Jika antara pasal-pasal dalam dakwaan alternatif tersebut, semisal antara pasal “penggelapan” dan pasal “penipuan” mengandung ancaman sanksi pidana penjara maksimum serta minimum yang sama tanpa terdisparitas, maka tidak akan menjadi soal, namun bagaimana bila pasal-pasal yang disusun secara dakwaan alternatif demikian, mengandung ancaman sanksi hukuman maksimum maupun minimum yang saling berdisparitas?
Apa yang SHIETRA & PARTNERS bukanlah wacana, namun sudah menjadi “momok” serta rekam-jejak “gelap” praktik persidangan di Indonesia, yang sama sekali tidak memberlakukan “the binding force of precedent”—sekalipun di Negeri Belanda yang berdasarkan asas konkordansi menjadi “kiblat” ilmu hukum di Indonesia, kini telah resmi berpindah haluan kepada praktik berhukum ala “Common Law” dimana preseden dijadikan faktor utama pembangunan hukum nasional di Belanda—mengakibatkan terhadap perbuatan pidana dengan karakteristik serupa antar terdakwa, bisa mengandung disparitas antar hukuman yang saling bersenjang lebar.
Sebaliknya, ketika preseden yang dijadikan “hukum itu sendiri”, maka apapun sebutan bagi perbuatan pidana seperti memberikan “cek kosong” dengan niat buruk, apakah akan diberi label sebagai “penipuan” ataukah sebagai “penggelapan”, ujung muaranya ialah amar putusan berupa sanksi pidana seperti hukuman penjara dengan besaran yang saling konsisten antar putusan dengan karakter perkara pidana serupa di kemudian hari dibandingkan pada waktu-waktu sebelumnya.

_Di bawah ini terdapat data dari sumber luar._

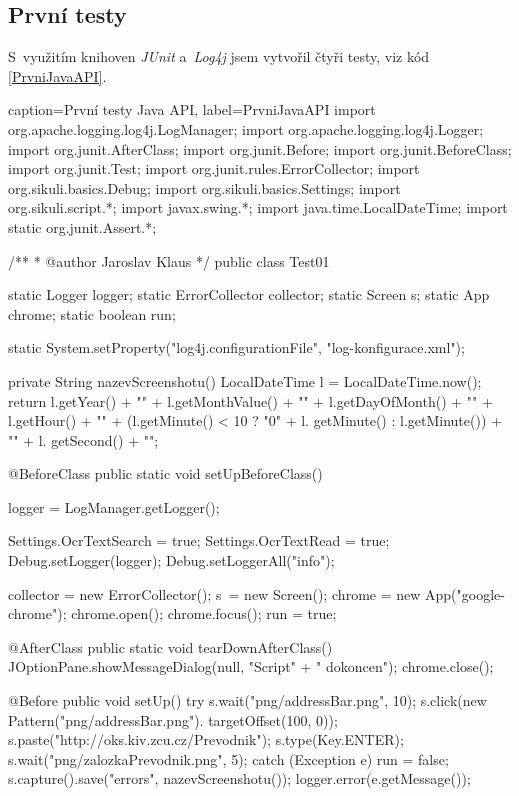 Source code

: \documentclass{bakalarka}
\begin{document}
		\subsection{První testy}
		S~využitím knihoven \emph{JUnit} a~\emph{Log4j} jsem vytvořil čtyři testy, viz kód \ref{PrvniJavaAPI}.
		\begin{lstjava}{caption={První testy Java API}, label={PrvniJavaAPI}}
import org.apache.logging.log4j.LogManager;
import org.apache.logging.log4j.Logger;
import org.junit.AfterClass;
import org.junit.Before;
import org.junit.BeforeClass;
import org.junit.Test;
import org.junit.rules.ErrorCollector;
import org.sikuli.basics.Debug;
import org.sikuli.basics.Settings;
import org.sikuli.script.*;
import javax.swing.*;
import java.time.LocalDateTime;
import static org.junit.Assert.*;

/**
 * @author Jaroslav Klaus
 */
public class Test01 {

  static Logger logger;
  static ErrorCollector collector;
  static Screen s;
  static App chrome;
  static boolean run;

  static {
    System.setProperty("log4j.configurationFile",
      "log-konfigurace.xml");
  }

  private String nazevScreenshotu() {
    LocalDateTime l = LocalDateTime.now();
      return l.getYear() + "" + l.getMonthValue() +
        "" + l.getDayOfMonth() + "" + l.getHour() +
        "" + (l.getMinute() < 10 ? "0" + l.
        getMinute() : l.getMinute()) + "" + l.
        getSecond() + "";
  }

  @BeforeClass
  public static void setUpBeforeClass() {
    logger = LogManager.getLogger();

    Settings.OcrTextSearch = true;
    Settings.OcrTextRead = true;
    Debug.setLogger(logger);
    Debug.setLoggerAll("info");

    collector = new ErrorCollector();
    s~= new Screen();
    chrome = new App("google-chrome");
    chrome.open();
    chrome.focus();
    run = true;
    }

  @AfterClass
  public static void tearDownAfterClass() {
    JOptionPane.showMessageDialog(null, "Script" +
      " dokoncen");
    chrome.close();
  }

  @Before
  public void setUp() {
    try {
      s.wait("png/addressBar.png", 10);
      s.click(new Pattern("png/addressBar.png").
        targetOffset(100, 0));
      s.paste("http://oks.kiv.zcu.cz/Prevodnik");
      s.type(Key.ENTER);
      s.wait("png/zalozkaPrevodnik.png", 5);
    } catch (Exception e) {
      run = false;
      s.capture().save("errors", nazevScreenshotu());
      logger.error(e.getMessage());
    }
  }

}
\end{lstjava}
\end{document}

Karenanya, faktor tiadanya disparitas antar putusan, selain dapat memberikan kepastian hukum bagi korban pelapor, juga bagi terpidana itu sendiri, yang pada gilirannya dapat menyisihkan celah / peluang “spekulasi”.

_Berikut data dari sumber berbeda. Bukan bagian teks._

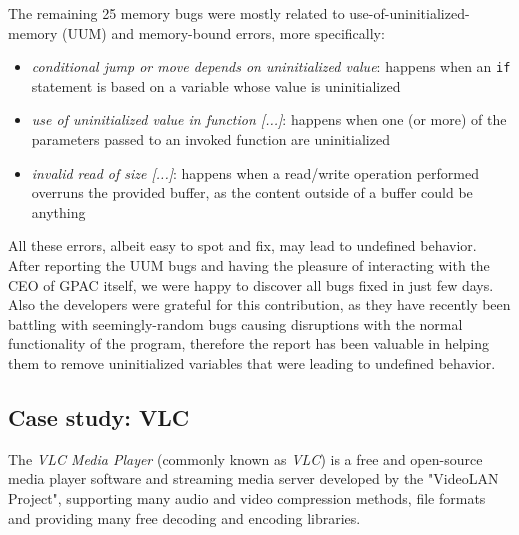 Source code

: The remaining 25 memory bugs were mostly related to use-of-uninitialized-memory (UUM) and memory-bound errors, more specifically:
\begin{itemize}
    \item \textit{conditional jump or move depends on uninitialized value}: happens when an \verb|if| statement is based on a variable whose value is uninitialized
    \item \textit{use of uninitialized value in function [...]}: happens when one (or more) of the parameters passed to an invoked function are uninitialized
    \item \textit{invalid read of size [...]}: happens when a read/write operation performed overruns the provided buffer, as the content outside of a buffer could be anything
\end{itemize}

All these errors, albeit easy to spot and fix, may lead to undefined behavior.
After reporting the UUM bugs and having the pleasure of interacting with the CEO of GPAC itself, we were happy to discover all bugs fixed in just few days. Also the developers were grateful for this contribution, as they have recently been battling with seemingly-random bugs causing disruptions with the normal functionality of the program, therefore the report has been valuable in helping them to remove uninitialized variables that were leading to undefined behavior.




\newpage
\subsection{Case study: VLC}
The \textit{VLC Media Player} (commonly known as \textit{VLC}) \cite{vlc} is a free and open-source media player software and streaming media server developed by the "VideoLAN Project", supporting many audio and video compression methods, file formats and providing many free decoding and encoding libraries.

Karenanya pula, tiada keadilan apapun yang dapat ditawarkan oleh praktik hukum, ketika pihak terdakwa dapat melakukan aksi “jual-beli pasal” dengan melakukan pendekatan kepada Jaksa Penuntut Umum atau kepada Majelis Hakim yang memutus perkara, agar menerapkan “Dakwaan Alternatif” serta seketika memilih menjatuhkan vonis dengan merujuk pasal dakwaan yang lebih ringan ancaman hukumannya.
Itulah yang disebut sebagai “celah kolusi” yang dibuka lebar-lebar oleh sistem hukum di Indonesia, yang masih berupa “undang-undang sentris” dan disaat bersamaan menafikan fungsi serta peran penting dari preseden dimana jauh lebih menawarkan kepastian hukum yang disaat bersamaan menjadi sumber keadilan baik bagi korban pelapor maupun bagi terlapor (tiadanya disparitas antar putusan dengan karakter spesifik serupa).

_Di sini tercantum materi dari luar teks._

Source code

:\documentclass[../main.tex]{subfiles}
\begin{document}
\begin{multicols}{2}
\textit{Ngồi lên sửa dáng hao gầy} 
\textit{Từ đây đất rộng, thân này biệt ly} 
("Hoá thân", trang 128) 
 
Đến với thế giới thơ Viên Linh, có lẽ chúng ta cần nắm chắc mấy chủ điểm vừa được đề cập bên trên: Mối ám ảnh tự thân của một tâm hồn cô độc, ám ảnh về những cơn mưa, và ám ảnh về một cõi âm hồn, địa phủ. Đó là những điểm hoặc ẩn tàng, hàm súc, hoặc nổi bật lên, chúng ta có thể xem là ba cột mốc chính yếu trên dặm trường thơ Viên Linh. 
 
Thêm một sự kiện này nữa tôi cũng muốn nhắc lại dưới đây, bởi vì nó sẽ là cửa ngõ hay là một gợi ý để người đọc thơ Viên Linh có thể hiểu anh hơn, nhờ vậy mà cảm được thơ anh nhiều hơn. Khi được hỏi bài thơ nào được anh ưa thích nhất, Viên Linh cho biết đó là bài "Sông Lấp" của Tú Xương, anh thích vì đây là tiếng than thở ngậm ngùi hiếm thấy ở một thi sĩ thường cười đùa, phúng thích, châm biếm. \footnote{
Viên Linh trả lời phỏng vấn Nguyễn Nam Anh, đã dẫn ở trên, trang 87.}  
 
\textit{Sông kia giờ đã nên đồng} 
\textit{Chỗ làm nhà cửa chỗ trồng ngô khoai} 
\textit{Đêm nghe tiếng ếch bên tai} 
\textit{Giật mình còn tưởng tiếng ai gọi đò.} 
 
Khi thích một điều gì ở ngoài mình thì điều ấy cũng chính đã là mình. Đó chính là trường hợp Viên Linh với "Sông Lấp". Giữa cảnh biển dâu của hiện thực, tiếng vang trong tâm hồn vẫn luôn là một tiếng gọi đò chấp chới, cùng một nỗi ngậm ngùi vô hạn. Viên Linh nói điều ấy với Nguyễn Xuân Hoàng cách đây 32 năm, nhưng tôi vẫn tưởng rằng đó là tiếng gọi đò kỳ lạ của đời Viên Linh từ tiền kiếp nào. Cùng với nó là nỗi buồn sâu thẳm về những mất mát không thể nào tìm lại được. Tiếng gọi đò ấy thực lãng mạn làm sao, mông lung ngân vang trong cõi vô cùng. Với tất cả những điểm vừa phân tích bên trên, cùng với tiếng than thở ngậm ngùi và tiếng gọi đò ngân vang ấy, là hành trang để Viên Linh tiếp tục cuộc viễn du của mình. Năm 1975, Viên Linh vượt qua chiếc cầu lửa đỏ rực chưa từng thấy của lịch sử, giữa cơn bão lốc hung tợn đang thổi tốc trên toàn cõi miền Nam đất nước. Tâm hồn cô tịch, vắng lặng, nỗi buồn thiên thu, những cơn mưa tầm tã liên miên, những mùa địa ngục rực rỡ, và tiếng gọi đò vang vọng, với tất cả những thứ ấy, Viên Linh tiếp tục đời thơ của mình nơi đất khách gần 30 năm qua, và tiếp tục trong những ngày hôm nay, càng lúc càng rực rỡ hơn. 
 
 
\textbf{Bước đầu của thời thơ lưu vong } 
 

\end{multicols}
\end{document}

Pasal peraturan perundang-undangan, selalu menafikan kasuistik perkara yang kaya fakta hukum. Sebaliknya, kasuistik sifat suatu perkara yang kaya akan fakta hukum, tidak akan pernah mampu dipaksakan untuk dimuat ke dalam suatu pasal peraturan perundang-undangan yang menyerupai sebuah “koper” kecil yang tidak akan pernah sanggup menampung kekayaan fakta-fakta hukum.
PEMBAHASAN:
Untuk memudahkan pemahaman atas bahasan yang telah SHIETRA & PARTNERS sederhanakan penuturannya dan diperas dari sekian banyak putusan peradilan di Indonesia, katakanlah “Terdakwa Pertama” didakwa karena terbukti telah memberikan hingga lebih dari lima buah “cek kosong” dimana total kerugian sang korban pelapor mencapai lebih dari satu miliar Rupiah. Dalam perkara terpisah atau putusan pidana lainnya, “Terdakwa Kedua” didakwa karena perbuatan serupa dengan karakteristik detail fakta-fakta hukum serupa dengan yang disebutkan sebelumnya. Sampai disini, kita telah mafhum bahwa tiada dapat dibenarkan adanya disparitas antar putusan (terutama kesenjangan amar vonis pemidanaan), karena latar-belakang serta konteks detail karakteristik peristiwanya, sangat identik alias kongruen.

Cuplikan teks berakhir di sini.